Across Harris County, there’s been about a 25 percent increase in Chinese and Vietnamese voter registrations since 2012, said Cecil Fong, president of OCA-Greater Houston, a national Asian advocacy group.
Jannette Diep, executive director of the Houston chapter of Boat People SOS, a Vietnamese advocacy group, said the spike in registration and citizenship applications is largely because of candidates’ comments on immigration.
“A lot of the comments are very different from previous elections,” she said. “There is an aroused interest.”
Unlike the Hispanic electorate, which shares a common language and similar cultural traditions regardless of which country they come from, Asian voters are incredibly diverse. Chinese and Vietnamese tend to be heavily Republican, bound by a shared hatred of communism, while South Asians such as Indians lean Democratic. Koreans are very religious, many of them evangelical Christian, and socially conservative.
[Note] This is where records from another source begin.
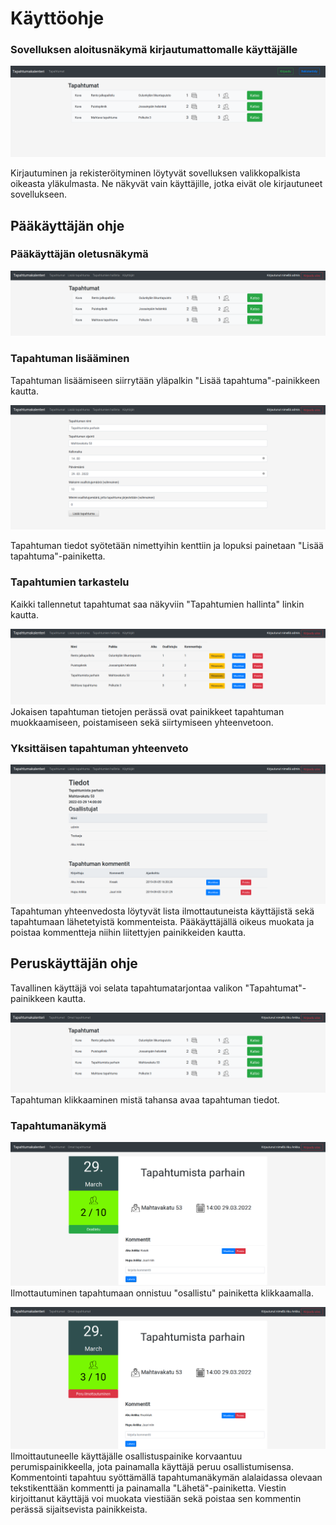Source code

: # Käyttöohje

### Sovelluksen aloitusnäkymä kirjautumattomalle käyttäjälle
![Sovelluksen aloitussivu](https://github.com/hoffrenm/tapahtumakalenteri/blob/master/dokumentaatio/1-1.png)

Kirjautuminen ja rekisteröityminen löytyvät sovelluksen valikkopalkista oikeasta yläkulmasta. Ne näkyvät vain käyttäjille, 
jotka eivät ole kirjautuneet sovellukseen.

## Pääkäyttäjän ohje

### Pääkäyttäjän oletusnäkymä
![Pääkäyttäjän näkymä](https://github.com/hoffrenm/tapahtumakalenteri/blob/master/dokumentaatio/1-2.png)

### Tapahtuman lisääminen
Tapahtuman lisäämiseen siirrytään yläpalkin "Lisää tapahtuma"-painikkeen kautta.

![Tapahtuman lisääminen](https://github.com/hoffrenm/tapahtumakalenteri/blob/master/dokumentaatio/1-4.png)

Tapahtuman tiedot syötetään nimettyihin kenttiin ja lopuksi painetaan "Lisää tapahtuma"-painiketta.

### Tapahtumien tarkastelu
Kaikki tallennetut tapahtumat saa näkyviin "Tapahtumien hallinta" linkin kautta.

![Tapahtumien koonti](https://github.com/hoffrenm/tapahtumakalenteri/blob/master/dokumentaatio/1-3.png)
Jokaisen tapahtuman tietojen perässä ovat painikkeet tapahtuman muokkaamiseen, poistamiseen sekä siirtymiseen yhteenvetoon.

### Yksittäisen tapahtuman yhteenveto
![Tapahtuman yhteenveto](https://github.com/hoffrenm/tapahtumakalenteri/blob/master/dokumentaatio/1-5.png)
Tapahtuman yhteenvedosta löytyvät lista ilmottautuneista käyttäjistä sekä tapahtumaan lähetetyistä kommenteista. Pääkäyttäjällä 
oikeus muokata ja poistaa kommentteja niihin liitettyjen painikkeiden kautta.

## Peruskäyttäjän ohje
Tavallinen käyttäjä voi selata tapahtumatarjontaa valikon "Tapahtumat"-painikkeen kautta.

![Tapahtumalista](https://github.com/hoffrenm/tapahtumakalenteri/blob/master/dokumentaatio/2-3.png)
Tapahtuman klikkaaminen mistä tahansa avaa tapahtuman tiedot.

### Tapahtumanäkymä
![Tapahtumanäkymä](https://github.com/hoffrenm/tapahtumakalenteri/blob/master/dokumentaatio/2-1.png)
Ilmottautuminen tapahtumaan onnistuu "osallistu" painiketta klikkaamalla.

![Tapahtumanäkymä2](https://github.com/hoffrenm/tapahtumakalenteri/blob/master/dokumentaatio/2-2.png)
Ilmoittautuneelle käyttäjälle osallistuspainike korvaantuu perumispainikkeella, jota painamalla käyttäjä peruu osallistumisensa. 
Kommentointi tapahtuu syöttämällä tapahtumanäkymän alalaidassa olevaan tekstikenttään kommentti ja painamalla "Lähetä"-painiketta. 
Viestin kirjoittanut käyttäjä voi muokata viestiään sekä poistaa sen kommentin perässä sijaitsevista painikkeista.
But new data from the National Asian American Survey shows that support for Democrats in 2016 has increased significantly among nearly every Asian ethnic group since 2012, as much as 28 percentage points among Filipinos and 20 percentage points for Vietnamese. A strong majority of registered voters in seven of the top eight Asian ethnic groups now identify as Democrats. The lone exception is the Vietnamese, who support Democrats by 45 percent and Republicans by 29 percent.
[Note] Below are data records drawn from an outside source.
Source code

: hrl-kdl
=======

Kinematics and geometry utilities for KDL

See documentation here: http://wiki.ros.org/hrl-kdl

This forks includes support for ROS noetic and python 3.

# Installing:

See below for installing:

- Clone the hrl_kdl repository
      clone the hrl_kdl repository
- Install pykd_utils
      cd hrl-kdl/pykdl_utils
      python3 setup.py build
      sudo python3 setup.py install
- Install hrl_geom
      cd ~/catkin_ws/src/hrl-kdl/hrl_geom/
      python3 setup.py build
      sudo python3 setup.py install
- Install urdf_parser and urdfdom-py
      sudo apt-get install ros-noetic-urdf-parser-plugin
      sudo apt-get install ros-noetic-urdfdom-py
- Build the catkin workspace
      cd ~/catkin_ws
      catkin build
“One of the big things that has changed that has been very visible in this election cycle is the anti-immigrant sentiment,” said state Rep. Gene Wu, a Democrat and Chinese-American who represents the Gulfton area. “The Asian-American community is very sensitive to that. Even though the community as a whole may be very quiet about it publicly, internally this is something most Asian-Americans have experience with.”
You can see all the reports here, with a summary of the most recent survey here. They thoughtfully broke the data down not just by nationality but also by a few key states with high Asian American populations, which includes Texas. In Texas, Asians identify as Democrats over Republicans by a 47-17 margin without leaners (57-25 with), and support Hillary Clinton over Donald Trump 61-12. They’re also notably progressive on a range of social issues. Definitely something to keep an eye on going forward.